こういう悪趣味な映画大好き。
『マーターズ』の監督、パスカル・ロジェの『ゴーストランドの惨劇』。2018年製作。
一度見たんですけども、何も感想を述べずに月日がたち、もう一度見た。
夢かな?とすら思った。そう、まるで夢みたいに怖い。具合が悪い時に見る悪夢のようだ。
ストーリーはこう。シングルマザー・ポリーンの引っ越しについていく娘のヴェラとベス。ヴェラは彼氏もいた陽キャ、ベスはホラー作家になるのが夢の陰キャ(乱暴な分け方ですが許して下さい)。
この冒頭を見ると、よくある映画かなぁと思ってしまう(シングルマザーと折り合いの悪い姉妹、ド田舎への引っ越し、誰かに襲われるのは確定と役満であります)のですけども、絶対裏切られる!未見の方はご覧になることをおすすめします。
車で移動中、キャンディカー(アイスクリームカーみたいな感じの販売車)に追い越される。手を振るベス、中指をつきたてるヴェラ。
引っ越した家は亡き叔母のもので、奇妙な家具や人形で溢れていた。田舎に引っ越してきたことにイライラするヴェラ。だが、突然の襲撃に遭う!
キャンディカーに乗っていた男たちが襲撃してきたのだ。彼女たちを助けようと、母は犠牲になる。
だが、目を覚ますと、ベスは自分のオフィスにいる。既に16年が経ち、彼女は成功して夫と子供にも愛されて幸せに暮らしている。彼女は悪夢に悩まされている。
しかし、そこに実家にいるヴェラから電話がかかってくる。「帰ってきて」と。
ベスは帰郷するが、美しいままの母と暮らしているヴェラは事件を経て精神を病み、家に閉じこもって暮らしていた。怯え、暴れ、狂うヴェラの姿に閉口するベスだが…
すべてはベスの頭の中の出来事。
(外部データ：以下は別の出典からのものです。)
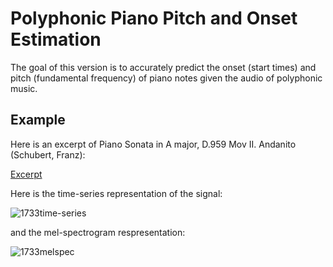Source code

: # Polyphonic Piano Pitch and Onset Estimation #

The goal of this version is to accurately predict the onset (start times) and pitch (fundamental frequency) of piano notes given the audio of polyphonic music.

## Example ##
Here is an excerpt of Piano Sonata in A major, D.959 Mov II. Andanito (Schubert, Franz):

[Excerpt](https://user-images.githubusercontent.com/59456593/131266843-4ac316c4-d420-4e73-b7af-73429de3198b.mp4)

Here is the time-series representation of the signal:

![1733time-series](https://user-images.githubusercontent.com/59456593/131266905-3d55462b-3955-4dc2-aea2-333ff37cde1b.png)

and the mel-spectrogram respresentation:

![1733melspec](https://user-images.githubusercontent.com/59456593/131266909-e6bfd613-d685-44b5-aefc-25b0b57305b6.png)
現実は16年なんて経っておらず、彼女たちは殺人鬼たちに襲われて監禁されたままだった。ベスは美しい夢に逃避し、ヴェラは抵抗を続けていた。
しかし、ベスは母が死んだことを受け入れ、ヴェラを守るために覚醒する。
一度は荒野に逃げ出せたものの、助けてくれた警察官たちは射殺され、また実家に取れ戻される姉妹。また甘い夢に浸りかけるベスだが、ヴェラが死ぬかもしれないその瞬間、殺されたとしても殺人鬼に立ち向かうことを選んだ。警察の応援も到着し、姉妹は生存することができた。
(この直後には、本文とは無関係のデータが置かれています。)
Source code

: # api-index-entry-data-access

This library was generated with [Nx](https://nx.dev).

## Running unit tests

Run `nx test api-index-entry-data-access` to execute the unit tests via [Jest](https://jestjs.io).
実在するホラー作家のラブクラフトが出てくるのも面白い(彼が出てくることで、現実のように見えていた未来が本当に夢だったとわかる)のですが、なんともいえないのが殺人鬼たちのセンス。
まず、キャンディカーに乗っているという悪趣味ぶり、女の子をお人形さんのように扱って遊ぶ稚拙な巨男(ホラー映画やゲームで、コスプレさせた女の子で人形遊びするやつってたいていヒグマみたいな体形をしている坊主なのはなぜなのか)、悪趣味な女装で魔女のような扮装をしているドレスの男。大量のアンティークドールや気が狂ったようなセンスのインテリアがもう、凝ってるなぁという感じ。
ベラがされる人形メイクの下手さ(ピエロメイクのよう)も、ものすごくいい感じ。
こういう凝り症な印象があった監督といえばロブ・ゾンビだったんですけど、あんなにカラフルゴテゴテ悪趣味ではないかな(※ほめてます)。どちらかというとゴシックな感じ。
すごく美しくて残酷で、悲しくて、でも強いお話。パスカル・ロジェの映画に出てくる女性はものすごく強くて、でもどこかで物凄く傷ついている人が多い。その強さが映画そのものの光となり、理不尽な暴力や恐怖の闇をより濃いものにしている。